» Aim of the task: Below are some records. How many of their lines contain the string "procedimento"? Answer with the number alone.

» Dataset records:
◇ ◇ ◇ ◇
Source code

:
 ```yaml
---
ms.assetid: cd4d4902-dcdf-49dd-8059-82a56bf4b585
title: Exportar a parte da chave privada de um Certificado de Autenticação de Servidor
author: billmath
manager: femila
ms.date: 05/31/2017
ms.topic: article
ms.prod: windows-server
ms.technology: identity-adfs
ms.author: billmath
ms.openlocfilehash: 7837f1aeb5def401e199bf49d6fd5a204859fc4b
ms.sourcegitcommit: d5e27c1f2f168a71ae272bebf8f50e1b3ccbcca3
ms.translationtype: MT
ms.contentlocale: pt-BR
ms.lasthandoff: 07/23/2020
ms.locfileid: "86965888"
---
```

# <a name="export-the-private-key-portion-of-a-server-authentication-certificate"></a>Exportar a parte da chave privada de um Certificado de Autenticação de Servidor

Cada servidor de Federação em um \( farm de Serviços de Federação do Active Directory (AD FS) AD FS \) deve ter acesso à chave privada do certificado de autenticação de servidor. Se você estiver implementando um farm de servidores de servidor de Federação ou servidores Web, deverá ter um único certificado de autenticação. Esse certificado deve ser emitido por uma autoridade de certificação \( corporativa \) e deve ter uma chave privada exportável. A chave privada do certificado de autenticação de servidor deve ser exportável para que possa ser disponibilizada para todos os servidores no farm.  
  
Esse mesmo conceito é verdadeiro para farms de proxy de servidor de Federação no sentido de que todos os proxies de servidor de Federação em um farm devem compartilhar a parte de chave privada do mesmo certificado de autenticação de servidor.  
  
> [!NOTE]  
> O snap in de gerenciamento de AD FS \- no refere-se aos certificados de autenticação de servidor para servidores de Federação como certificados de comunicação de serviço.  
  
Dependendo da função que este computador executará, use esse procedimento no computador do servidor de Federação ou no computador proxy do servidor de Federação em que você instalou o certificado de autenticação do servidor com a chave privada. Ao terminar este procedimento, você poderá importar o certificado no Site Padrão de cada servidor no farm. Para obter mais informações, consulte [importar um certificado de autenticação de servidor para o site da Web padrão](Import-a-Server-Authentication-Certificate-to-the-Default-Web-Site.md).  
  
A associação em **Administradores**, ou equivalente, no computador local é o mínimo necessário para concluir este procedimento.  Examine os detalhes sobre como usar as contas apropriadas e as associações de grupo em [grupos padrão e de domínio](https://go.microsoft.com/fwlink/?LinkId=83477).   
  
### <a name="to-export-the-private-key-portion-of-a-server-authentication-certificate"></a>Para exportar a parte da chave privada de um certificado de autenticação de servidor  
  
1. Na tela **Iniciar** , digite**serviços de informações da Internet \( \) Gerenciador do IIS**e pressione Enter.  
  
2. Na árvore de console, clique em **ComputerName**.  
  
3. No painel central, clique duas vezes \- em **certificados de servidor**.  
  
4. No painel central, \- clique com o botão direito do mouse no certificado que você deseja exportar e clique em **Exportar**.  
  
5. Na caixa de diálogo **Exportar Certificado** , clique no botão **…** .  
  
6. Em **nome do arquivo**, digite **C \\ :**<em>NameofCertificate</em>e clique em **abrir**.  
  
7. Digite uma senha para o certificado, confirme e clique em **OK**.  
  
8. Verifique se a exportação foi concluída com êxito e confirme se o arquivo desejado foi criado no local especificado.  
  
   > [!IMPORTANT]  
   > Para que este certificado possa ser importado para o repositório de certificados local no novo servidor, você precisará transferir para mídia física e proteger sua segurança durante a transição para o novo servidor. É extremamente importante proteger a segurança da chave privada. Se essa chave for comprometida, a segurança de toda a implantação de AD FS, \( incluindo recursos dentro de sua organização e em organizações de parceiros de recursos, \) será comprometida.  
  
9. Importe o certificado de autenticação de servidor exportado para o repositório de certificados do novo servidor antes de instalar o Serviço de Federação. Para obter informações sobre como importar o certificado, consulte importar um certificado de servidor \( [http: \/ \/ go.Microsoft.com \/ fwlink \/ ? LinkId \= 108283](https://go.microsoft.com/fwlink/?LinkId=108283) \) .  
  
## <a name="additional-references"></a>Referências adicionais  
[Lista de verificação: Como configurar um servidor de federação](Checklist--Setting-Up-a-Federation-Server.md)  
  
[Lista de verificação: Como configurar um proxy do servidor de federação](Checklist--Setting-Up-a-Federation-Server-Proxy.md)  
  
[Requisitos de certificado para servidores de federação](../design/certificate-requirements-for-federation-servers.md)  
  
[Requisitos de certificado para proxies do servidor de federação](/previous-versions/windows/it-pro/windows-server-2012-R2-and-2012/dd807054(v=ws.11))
◇ ◇ ◇ ◇
» Result of this exercise: 2